____ Input data
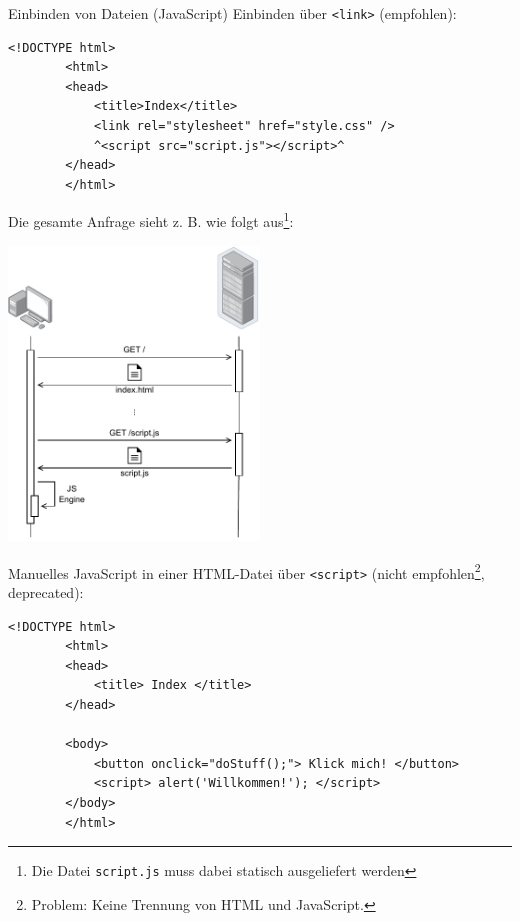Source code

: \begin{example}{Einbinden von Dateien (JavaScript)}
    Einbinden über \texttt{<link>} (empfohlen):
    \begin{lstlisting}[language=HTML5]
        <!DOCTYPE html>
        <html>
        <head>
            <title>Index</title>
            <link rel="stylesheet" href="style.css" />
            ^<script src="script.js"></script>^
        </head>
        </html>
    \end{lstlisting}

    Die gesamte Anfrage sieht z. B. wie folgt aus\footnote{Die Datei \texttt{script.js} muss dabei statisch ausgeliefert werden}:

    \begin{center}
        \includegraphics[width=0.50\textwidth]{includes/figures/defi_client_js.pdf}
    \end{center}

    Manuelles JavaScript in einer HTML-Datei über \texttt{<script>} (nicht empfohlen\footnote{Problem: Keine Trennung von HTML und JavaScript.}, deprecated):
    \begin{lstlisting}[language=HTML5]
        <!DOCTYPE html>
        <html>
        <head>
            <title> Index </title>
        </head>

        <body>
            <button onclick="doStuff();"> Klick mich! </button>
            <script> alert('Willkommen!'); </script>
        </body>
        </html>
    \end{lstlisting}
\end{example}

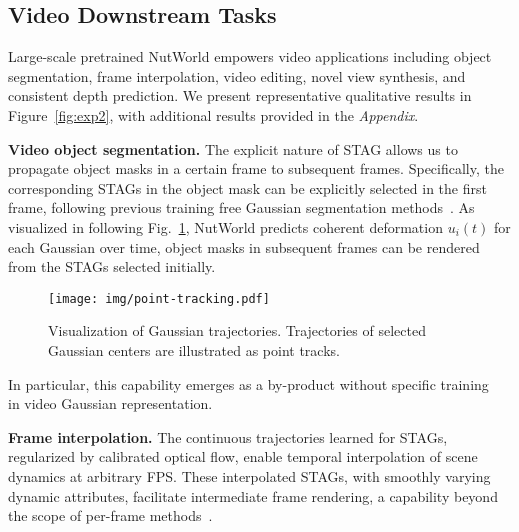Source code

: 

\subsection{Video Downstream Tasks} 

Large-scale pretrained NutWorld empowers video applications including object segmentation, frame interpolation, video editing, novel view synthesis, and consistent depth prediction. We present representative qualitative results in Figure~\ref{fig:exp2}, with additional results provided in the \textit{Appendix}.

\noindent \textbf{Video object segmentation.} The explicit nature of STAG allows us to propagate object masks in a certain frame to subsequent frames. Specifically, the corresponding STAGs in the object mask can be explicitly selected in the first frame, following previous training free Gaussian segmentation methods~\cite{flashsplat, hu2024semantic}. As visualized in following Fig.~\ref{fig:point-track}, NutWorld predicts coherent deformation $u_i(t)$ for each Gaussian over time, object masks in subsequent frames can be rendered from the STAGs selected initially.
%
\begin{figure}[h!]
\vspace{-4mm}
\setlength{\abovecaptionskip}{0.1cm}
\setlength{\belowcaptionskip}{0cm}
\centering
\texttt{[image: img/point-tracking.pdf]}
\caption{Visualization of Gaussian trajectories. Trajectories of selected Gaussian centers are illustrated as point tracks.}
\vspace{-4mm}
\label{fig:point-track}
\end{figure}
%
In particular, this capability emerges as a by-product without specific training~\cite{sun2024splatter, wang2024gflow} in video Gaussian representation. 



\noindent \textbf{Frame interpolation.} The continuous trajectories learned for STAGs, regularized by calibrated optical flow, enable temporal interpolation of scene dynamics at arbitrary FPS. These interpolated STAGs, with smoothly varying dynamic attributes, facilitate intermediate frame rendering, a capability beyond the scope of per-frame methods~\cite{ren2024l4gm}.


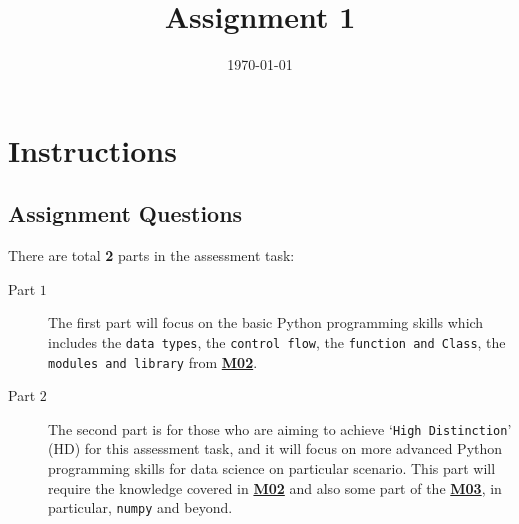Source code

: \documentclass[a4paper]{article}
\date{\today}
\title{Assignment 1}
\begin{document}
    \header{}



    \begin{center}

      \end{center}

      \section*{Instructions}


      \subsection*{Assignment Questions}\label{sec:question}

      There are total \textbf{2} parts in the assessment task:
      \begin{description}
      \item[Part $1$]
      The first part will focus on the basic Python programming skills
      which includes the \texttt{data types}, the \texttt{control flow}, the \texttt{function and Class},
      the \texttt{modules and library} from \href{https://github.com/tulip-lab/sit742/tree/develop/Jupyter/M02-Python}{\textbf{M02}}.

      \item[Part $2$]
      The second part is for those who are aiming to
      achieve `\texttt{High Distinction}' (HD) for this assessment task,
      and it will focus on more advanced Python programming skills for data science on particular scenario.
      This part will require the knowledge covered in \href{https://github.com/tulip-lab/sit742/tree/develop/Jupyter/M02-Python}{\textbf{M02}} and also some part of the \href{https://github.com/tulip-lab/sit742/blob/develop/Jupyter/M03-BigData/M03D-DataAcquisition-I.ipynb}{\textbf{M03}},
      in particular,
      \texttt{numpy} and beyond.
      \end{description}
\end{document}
________
Brief = Only the text of the entries above is to be given again, exactly, with the pictures left out.

Your response =
Source code

: \begin{example}{Einbinden von Dateien (JavaScript)}
    Einbinden über \texttt{<link>} (empfohlen):
    \begin{lstlisting}[language=HTML5]
        <!DOCTYPE html>
        <html>
        <head>
            <title>Index</title>
            <link rel="stylesheet" href="style.css" />
            ^<script src="script.js"></script>^
        </head>
        </html>
    \end{lstlisting}

    Die gesamte Anfrage sieht z. B. wie folgt aus\footnote{Die Datei \texttt{script.js} muss dabei statisch ausgeliefert werden}:

    \begin{center}
        \includegraphics[width=0.50\textwidth]{includes/figures/defi_client_js.pdf}
    \end{center}

    Manuelles JavaScript in einer HTML-Datei über \texttt{<script>} (nicht empfohlen\footnote{Problem: Keine Trennung von HTML und JavaScript.}, deprecated):
    \begin{lstlisting}[language=HTML5]
        <!DOCTYPE html>
        <html>
        <head>
            <title> Index </title>
        </head>

        <body>
            <button onclick="doStuff();"> Klick mich! </button>
            <script> alert('Willkommen!'); </script>
        </body>
        </html>
    \end{lstlisting}
\end{example}

Source code

: 

\subsection{Video Downstream Tasks} 

Large-scale pretrained NutWorld empowers video applications including object segmentation, frame interpolation, video editing, novel view synthesis, and consistent depth prediction. We present representative qualitative results in Figure~\ref{fig:exp2}, with additional results provided in the \textit{Appendix}.

\noindent \textbf{Video object segmentation.} The explicit nature of STAG allows us to propagate object masks in a certain frame to subsequent frames. Specifically, the corresponding STAGs in the object mask can be explicitly selected in the first frame, following previous training free Gaussian segmentation methods~\cite{flashsplat, hu2024semantic}. As visualized in following Fig.~\ref{fig:point-track}, NutWorld predicts coherent deformation $u_i(t)$ for each Gaussian over time, object masks in subsequent frames can be rendered from the STAGs selected initially.
%
\begin{figure}[h!]
\vspace{-4mm}
\setlength{\abovecaptionskip}{0.1cm}
\setlength{\belowcaptionskip}{0cm}
\centering
\texttt{[image: img/point-tracking.pdf]}
\caption{Visualization of Gaussian trajectories. Trajectories of selected Gaussian centers are illustrated as point tracks.}
\vspace{-4mm}
\label{fig:point-track}
\end{figure}
%
In particular, this capability emerges as a by-product without specific training~\cite{sun2024splatter, wang2024gflow} in video Gaussian representation. 



\noindent \textbf{Frame interpolation.} The continuous trajectories learned for STAGs, regularized by calibrated optical flow, enable temporal interpolation of scene dynamics at arbitrary FPS. These interpolated STAGs, with smoothly varying dynamic attributes, facilitate intermediate frame rendering, a capability beyond the scope of per-frame methods~\cite{ren2024l4gm}.


Source code

: \documentclass[a4paper]{article}
\date{\today}
\title{Assignment 1}
\begin{document}
    \header{}



    \begin{center}

      \end{center}

      \section*{Instructions}


      \subsection*{Assignment Questions}\label{sec:question}

      There are total \textbf{2} parts in the assessment task:
      \begin{description}
      \item[Part $1$]
      The first part will focus on the basic Python programming skills
      which includes the \texttt{data types}, the \texttt{control flow}, the \texttt{function and Class},
      the \texttt{modules and library} from \href{https://github.com/tulip-lab/sit742/tree/develop/Jupyter/M02-Python}{\textbf{M02}}.

      \item[Part $2$]
      The second part is for those who are aiming to
      achieve `\texttt{High Distinction}' (HD) for this assessment task,
      and it will focus on more advanced Python programming skills for data science on particular scenario.
      This part will require the knowledge covered in \href{https://github.com/tulip-lab/sit742/tree/develop/Jupyter/M02-Python}{\textbf{M02}} and also some part of the \href{https://github.com/tulip-lab/sit742/blob/develop/Jupyter/M03-BigData/M03D-DataAcquisition-I.ipynb}{\textbf{M03}},
      in particular,
      \texttt{numpy} and beyond.
      \end{description}
\end{document}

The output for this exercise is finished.